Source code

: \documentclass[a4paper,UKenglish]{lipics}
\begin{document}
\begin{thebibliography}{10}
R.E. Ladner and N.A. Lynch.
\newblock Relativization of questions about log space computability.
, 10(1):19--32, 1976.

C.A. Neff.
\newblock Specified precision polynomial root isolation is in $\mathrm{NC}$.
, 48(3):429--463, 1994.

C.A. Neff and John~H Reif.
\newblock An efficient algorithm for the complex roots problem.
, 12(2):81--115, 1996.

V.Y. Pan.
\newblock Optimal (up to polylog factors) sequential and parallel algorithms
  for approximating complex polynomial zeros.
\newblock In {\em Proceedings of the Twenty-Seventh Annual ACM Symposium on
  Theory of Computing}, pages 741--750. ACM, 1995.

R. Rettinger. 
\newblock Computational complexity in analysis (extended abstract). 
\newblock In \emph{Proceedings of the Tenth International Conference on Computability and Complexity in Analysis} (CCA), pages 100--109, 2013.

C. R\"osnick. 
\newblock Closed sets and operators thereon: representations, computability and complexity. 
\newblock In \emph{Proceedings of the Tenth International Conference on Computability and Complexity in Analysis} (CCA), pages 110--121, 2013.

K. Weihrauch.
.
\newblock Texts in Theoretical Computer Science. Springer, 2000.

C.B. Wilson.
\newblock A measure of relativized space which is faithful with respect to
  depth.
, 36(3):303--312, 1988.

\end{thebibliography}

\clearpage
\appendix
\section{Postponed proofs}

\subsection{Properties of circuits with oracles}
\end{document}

◇ ◇ ◇

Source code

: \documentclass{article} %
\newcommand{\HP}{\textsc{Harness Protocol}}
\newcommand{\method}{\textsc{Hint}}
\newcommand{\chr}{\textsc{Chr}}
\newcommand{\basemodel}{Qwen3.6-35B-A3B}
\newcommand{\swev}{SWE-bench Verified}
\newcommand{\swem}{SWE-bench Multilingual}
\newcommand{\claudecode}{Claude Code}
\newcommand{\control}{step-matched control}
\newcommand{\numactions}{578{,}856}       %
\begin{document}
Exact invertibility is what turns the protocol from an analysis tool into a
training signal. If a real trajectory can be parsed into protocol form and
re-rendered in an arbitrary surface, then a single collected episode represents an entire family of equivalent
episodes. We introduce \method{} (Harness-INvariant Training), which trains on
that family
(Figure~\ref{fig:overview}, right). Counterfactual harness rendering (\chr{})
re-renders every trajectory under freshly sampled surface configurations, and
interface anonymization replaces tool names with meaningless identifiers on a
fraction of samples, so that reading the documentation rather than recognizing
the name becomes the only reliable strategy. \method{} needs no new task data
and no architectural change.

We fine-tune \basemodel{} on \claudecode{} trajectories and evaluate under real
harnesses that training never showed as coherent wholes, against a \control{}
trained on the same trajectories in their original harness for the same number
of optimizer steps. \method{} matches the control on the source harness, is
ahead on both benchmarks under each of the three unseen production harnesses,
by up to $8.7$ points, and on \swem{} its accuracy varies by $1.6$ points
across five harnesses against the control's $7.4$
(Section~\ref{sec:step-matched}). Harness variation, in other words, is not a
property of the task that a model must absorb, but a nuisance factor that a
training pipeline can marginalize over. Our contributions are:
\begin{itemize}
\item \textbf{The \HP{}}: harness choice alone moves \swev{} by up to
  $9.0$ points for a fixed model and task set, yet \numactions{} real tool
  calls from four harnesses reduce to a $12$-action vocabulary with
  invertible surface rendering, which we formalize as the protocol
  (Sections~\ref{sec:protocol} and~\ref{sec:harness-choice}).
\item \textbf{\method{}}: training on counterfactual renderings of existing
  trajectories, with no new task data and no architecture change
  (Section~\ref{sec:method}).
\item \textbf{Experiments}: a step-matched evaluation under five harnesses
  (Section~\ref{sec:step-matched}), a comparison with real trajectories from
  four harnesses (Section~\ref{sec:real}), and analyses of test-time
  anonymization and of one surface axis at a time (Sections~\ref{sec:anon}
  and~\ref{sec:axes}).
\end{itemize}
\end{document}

◇ ◇ ◇

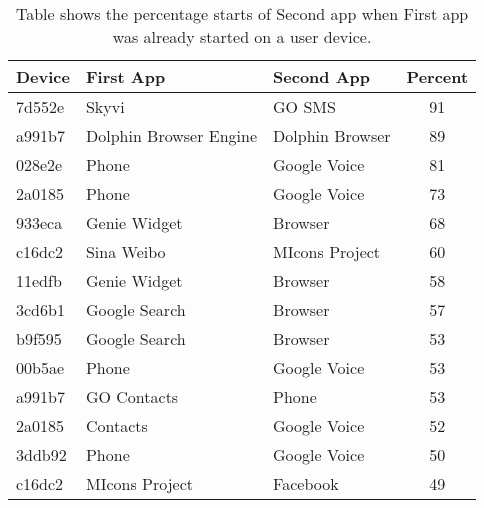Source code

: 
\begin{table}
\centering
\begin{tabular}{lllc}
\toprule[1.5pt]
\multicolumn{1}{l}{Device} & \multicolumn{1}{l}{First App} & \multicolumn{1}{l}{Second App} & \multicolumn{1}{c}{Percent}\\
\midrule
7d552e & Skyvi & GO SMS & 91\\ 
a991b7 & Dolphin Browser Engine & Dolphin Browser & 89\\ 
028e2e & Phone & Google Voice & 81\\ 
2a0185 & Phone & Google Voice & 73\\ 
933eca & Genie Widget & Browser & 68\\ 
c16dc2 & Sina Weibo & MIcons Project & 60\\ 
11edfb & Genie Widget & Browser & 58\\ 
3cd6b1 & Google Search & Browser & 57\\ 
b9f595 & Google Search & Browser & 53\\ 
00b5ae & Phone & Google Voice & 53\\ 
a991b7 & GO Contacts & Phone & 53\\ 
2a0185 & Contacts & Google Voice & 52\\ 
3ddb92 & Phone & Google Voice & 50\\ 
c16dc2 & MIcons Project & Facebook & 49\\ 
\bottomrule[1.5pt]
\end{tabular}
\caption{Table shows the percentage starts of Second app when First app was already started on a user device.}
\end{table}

◇ ◇ ◇

**Task goal:** Take every line above that includes "textsc" and list it.

**Worked solution:**
\newcommand{\HP}{\textsc{Harness Protocol}}
\newcommand{\method}{\textsc{Hint}}
\newcommand{\chr}{\textsc{Chr}}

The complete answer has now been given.